Yeah, I do that all the time with "from" and "form". Spell checkers don't catch it and it makes me cringe when I find it in a published story. A lot of cussing, sputtering and mental self flagellation ensues when I do find it.

Comshaw
 
Yeah, I do that all the time with "from" and "form". Spell checkers don't catch it and it makes me cringe when I find it in a published story. A lot of cussing, sputtering and mental self flagellation ensues when I do find it.

Comshaw
That's only to be excepted and I now where your coming form
 
I recognise from and form, but also teh, nad, and thta as my most frequent errors. Form gets past my spell checker as does teh, but not thta and nad.
 
I recommend Grammarly to catch errors like that. Also lets you press a button to fix them, which can be a help for worse typists.
 
I recommend Grammarly to catch errors like that. Also lets you press a button to fix them, which can be a help for worse typists.
I use Grammarly. It doesn't catch form for form, teh for the but does get nad for and a thta for that.

I also use Word365's editor.

But even with both I can still get typos.
 
Grammarly is good.
LanguageTool is free and reasonably good. Works as an add-in for my browser, and also for LibreOffice. The biggest thing my editor marks up are commas, and the occasional d'oh wrong word.

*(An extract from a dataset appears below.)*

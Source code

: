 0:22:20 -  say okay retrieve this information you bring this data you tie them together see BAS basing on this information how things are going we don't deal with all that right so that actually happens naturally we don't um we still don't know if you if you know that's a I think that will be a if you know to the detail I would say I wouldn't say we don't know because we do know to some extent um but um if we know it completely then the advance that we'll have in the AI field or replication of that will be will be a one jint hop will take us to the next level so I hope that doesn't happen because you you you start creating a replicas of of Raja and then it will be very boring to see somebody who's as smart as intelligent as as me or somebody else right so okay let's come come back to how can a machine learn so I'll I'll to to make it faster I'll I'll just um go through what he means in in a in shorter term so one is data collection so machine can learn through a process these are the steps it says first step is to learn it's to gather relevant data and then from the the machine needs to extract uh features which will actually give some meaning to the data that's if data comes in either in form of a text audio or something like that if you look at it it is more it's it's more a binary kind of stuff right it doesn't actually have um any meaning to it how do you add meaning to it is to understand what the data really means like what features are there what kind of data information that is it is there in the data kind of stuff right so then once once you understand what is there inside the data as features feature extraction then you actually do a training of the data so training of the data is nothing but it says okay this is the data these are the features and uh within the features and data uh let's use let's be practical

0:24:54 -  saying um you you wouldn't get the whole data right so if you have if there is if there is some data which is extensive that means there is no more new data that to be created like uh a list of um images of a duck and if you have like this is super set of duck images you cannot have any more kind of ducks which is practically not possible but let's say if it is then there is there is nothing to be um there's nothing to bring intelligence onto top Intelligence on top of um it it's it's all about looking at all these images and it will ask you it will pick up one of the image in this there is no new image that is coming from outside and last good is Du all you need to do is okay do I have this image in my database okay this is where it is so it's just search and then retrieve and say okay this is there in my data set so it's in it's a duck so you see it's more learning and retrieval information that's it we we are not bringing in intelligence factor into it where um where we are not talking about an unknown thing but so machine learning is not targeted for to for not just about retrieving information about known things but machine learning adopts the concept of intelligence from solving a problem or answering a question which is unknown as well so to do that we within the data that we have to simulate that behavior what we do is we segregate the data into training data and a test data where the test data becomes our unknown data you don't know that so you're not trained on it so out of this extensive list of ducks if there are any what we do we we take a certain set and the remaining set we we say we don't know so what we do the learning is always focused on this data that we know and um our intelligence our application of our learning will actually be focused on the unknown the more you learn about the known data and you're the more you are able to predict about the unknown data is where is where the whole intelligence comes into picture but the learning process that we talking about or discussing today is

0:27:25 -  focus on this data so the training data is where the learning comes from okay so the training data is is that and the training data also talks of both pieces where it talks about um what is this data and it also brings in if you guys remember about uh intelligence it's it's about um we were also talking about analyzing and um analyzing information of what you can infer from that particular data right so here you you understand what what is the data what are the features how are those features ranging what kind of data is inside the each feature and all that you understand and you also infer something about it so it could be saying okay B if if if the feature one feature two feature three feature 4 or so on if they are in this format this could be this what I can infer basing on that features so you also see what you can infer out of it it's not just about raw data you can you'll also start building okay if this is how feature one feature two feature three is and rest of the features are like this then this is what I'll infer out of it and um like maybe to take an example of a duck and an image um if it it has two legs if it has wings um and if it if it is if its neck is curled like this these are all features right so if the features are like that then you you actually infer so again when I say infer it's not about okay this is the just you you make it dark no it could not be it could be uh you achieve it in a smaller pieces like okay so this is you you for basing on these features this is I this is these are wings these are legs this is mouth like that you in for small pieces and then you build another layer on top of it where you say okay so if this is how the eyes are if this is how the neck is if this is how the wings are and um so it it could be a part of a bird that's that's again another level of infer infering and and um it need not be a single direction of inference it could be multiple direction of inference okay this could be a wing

It does a lot of stuff, including correcting there vs. their vs. they're.

I'm not a touch typist, but more than halfway there, so most of my typing is close to 60 wpm. But before I publish, I wait at least a day, proofread it the first time, wait another day or more, proofread the second time, send to me editor, argue with editor on 5% of the non-comma edits, then publish. That has served me well.

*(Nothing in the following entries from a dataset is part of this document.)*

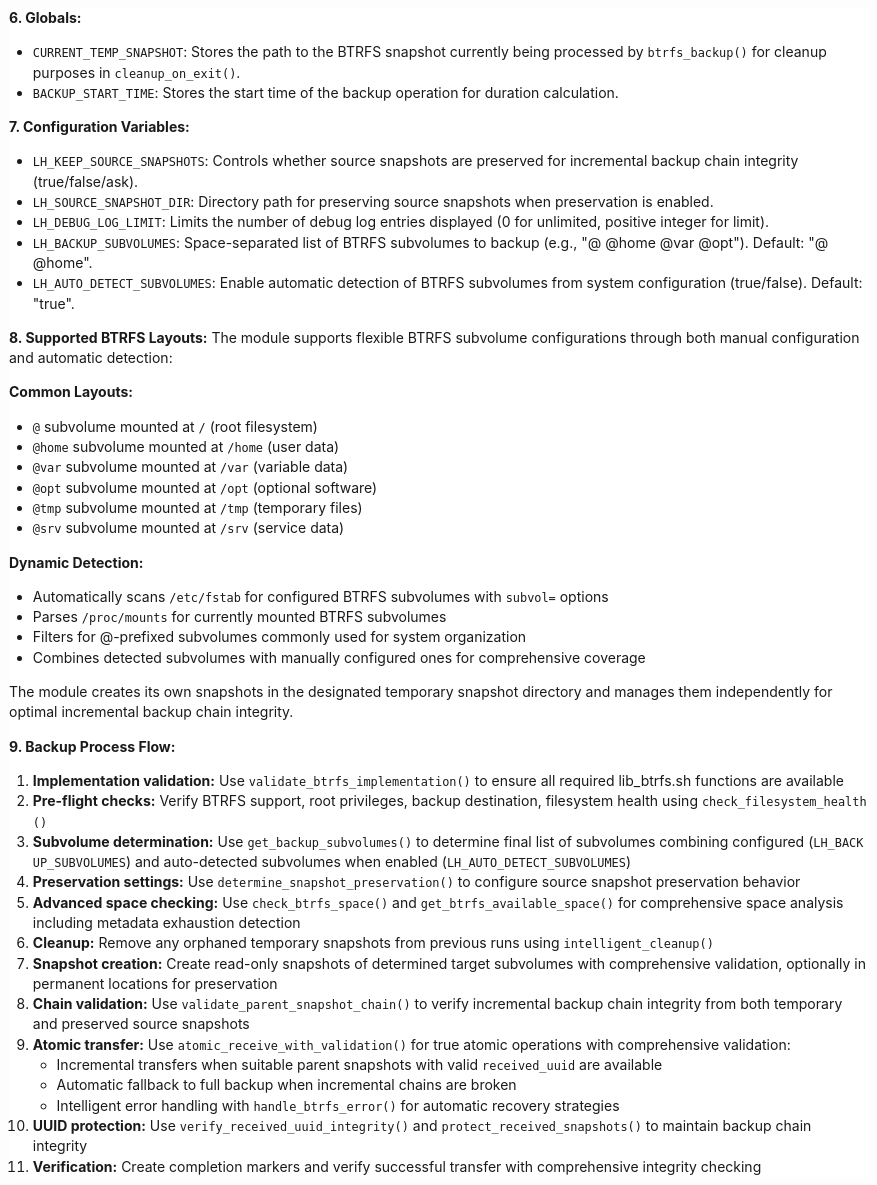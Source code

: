**6. Globals:**
*   `CURRENT_TEMP_SNAPSHOT`: Stores the path to the BTRFS snapshot currently being processed by `btrfs_backup()` for cleanup purposes in `cleanup_on_exit()`.
*   `BACKUP_START_TIME`: Stores the start time of the backup operation for duration calculation.

**7. Configuration Variables:**
*   `LH_KEEP_SOURCE_SNAPSHOTS`: Controls whether source snapshots are preserved for incremental backup chain integrity (true/false/ask).
*   `LH_SOURCE_SNAPSHOT_DIR`: Directory path for preserving source snapshots when preservation is enabled.
*   `LH_DEBUG_LOG_LIMIT`: Limits the number of debug log entries displayed (0 for unlimited, positive integer for limit).
*   `LH_BACKUP_SUBVOLUMES`: Space-separated list of BTRFS subvolumes to backup (e.g., "@ @home @var @opt"). Default: "@ @home".
*   `LH_AUTO_DETECT_SUBVOLUMES`: Enable automatic detection of BTRFS subvolumes from system configuration (true/false). Default: "true".

**8. Supported BTRFS Layouts:**
The module supports flexible BTRFS subvolume configurations through both manual configuration and automatic detection:

**Common Layouts:**
*   `@` subvolume mounted at `/` (root filesystem)
*   `@home` subvolume mounted at `/home` (user data)
*   `@var` subvolume mounted at `/var` (variable data)
*   `@opt` subvolume mounted at `/opt` (optional software)
*   `@tmp` subvolume mounted at `/tmp` (temporary files)
*   `@srv` subvolume mounted at `/srv` (service data)

**Dynamic Detection:**
*   Automatically scans `/etc/fstab` for configured BTRFS subvolumes with `subvol=` options
*   Parses `/proc/mounts` for currently mounted BTRFS subvolumes
*   Filters for @-prefixed subvolumes commonly used for system organization
*   Combines detected subvolumes with manually configured ones for comprehensive coverage

The module creates its own snapshots in the designated temporary snapshot directory and manages them independently for optimal incremental backup chain integrity.

**9. Backup Process Flow:**
1. **Implementation validation:** Use `validate_btrfs_implementation()` to ensure all required lib_btrfs.sh functions are available
2. **Pre-flight checks:** Verify BTRFS support, root privileges, backup destination, filesystem health using `check_filesystem_health()`
3. **Subvolume determination:** Use `get_backup_subvolumes()` to determine final list of subvolumes combining configured (`LH_BACKUP_SUBVOLUMES`) and auto-detected subvolumes when enabled (`LH_AUTO_DETECT_SUBVOLUMES`)
4. **Preservation settings:** Use `determine_snapshot_preservation()` to configure source snapshot preservation behavior
5. **Advanced space checking:** Use `check_btrfs_space()` and `get_btrfs_available_space()` for comprehensive space analysis including metadata exhaustion detection
6. **Cleanup:** Remove any orphaned temporary snapshots from previous runs using `intelligent_cleanup()`
7. **Snapshot creation:** Create read-only snapshots of determined target subvolumes with comprehensive validation, optionally in permanent locations for preservation
8. **Chain validation:** Use `validate_parent_snapshot_chain()` to verify incremental backup chain integrity from both temporary and preserved source snapshots
9. **Atomic transfer:** Use `atomic_receive_with_validation()` for true atomic operations with comprehensive validation:
   - Incremental transfers when suitable parent snapshots with valid `received_uuid` are available
   - Automatic fallback to full backup when incremental chains are broken
   - Intelligent error handling with `handle_btrfs_error()` for automatic recovery strategies
10. **UUID protection:** Use `verify_received_uuid_integrity()` and `protect_received_snapshots()` to maintain backup chain integrity
11. **Verification:** Create completion markers and verify successful transfer with comprehensive integrity checking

Waiting and proofreading also helps the flow by getting a chance to see it with fresh eyes. [One of the few downsides of a good memory. Takes longer for it to be 'fresh'.] I often make some minor changes, rewording, and such as part of the proofreading.
 
I'm a male in my early 50s and WAAAAAY back in high school my father made me take a typing class. Dad knew best - because not only was it me and about 9 girls in the class ... I'm actually still a better typist than probably 90% of the people in my company (except the damn IT guys!)
 
I've had one of the strictest touch type teachers during my boarding school years. She (rightly) predicted that the ability to type (and, by extension, use computers) would be a very important part of the blind person's toolbox. So, from grade seven through to twelfth grade, we got typing drilled into muscle memory. We started on really heavy Triumph-Adler mechanical typewriters, then, after three years, we were finally allowed to upgrade to Brother electrical typewriters. Around that time we had to type all our tests (save maths). The final upgrade was to MS Word 5.0 in our final year - and the only time we had the ability to actually edit out our typos. Before the move to MS-DOS and Word, we were not allowed to use correction tape.

I have forgotten 95% of all my Latin grammar and vocab. I can't remember much of biology, physics or chemistry and my maths skills have deteriorated to basic arithmetics.

But wake me up in the middle of the night, put a keyboard in front of me and I'll type anything you need, quickly and mostly legible. It's been a while since I've had my WPM counted (most online tests require sight), but I could put down between 80 and 100, depending on language and caffeine levels.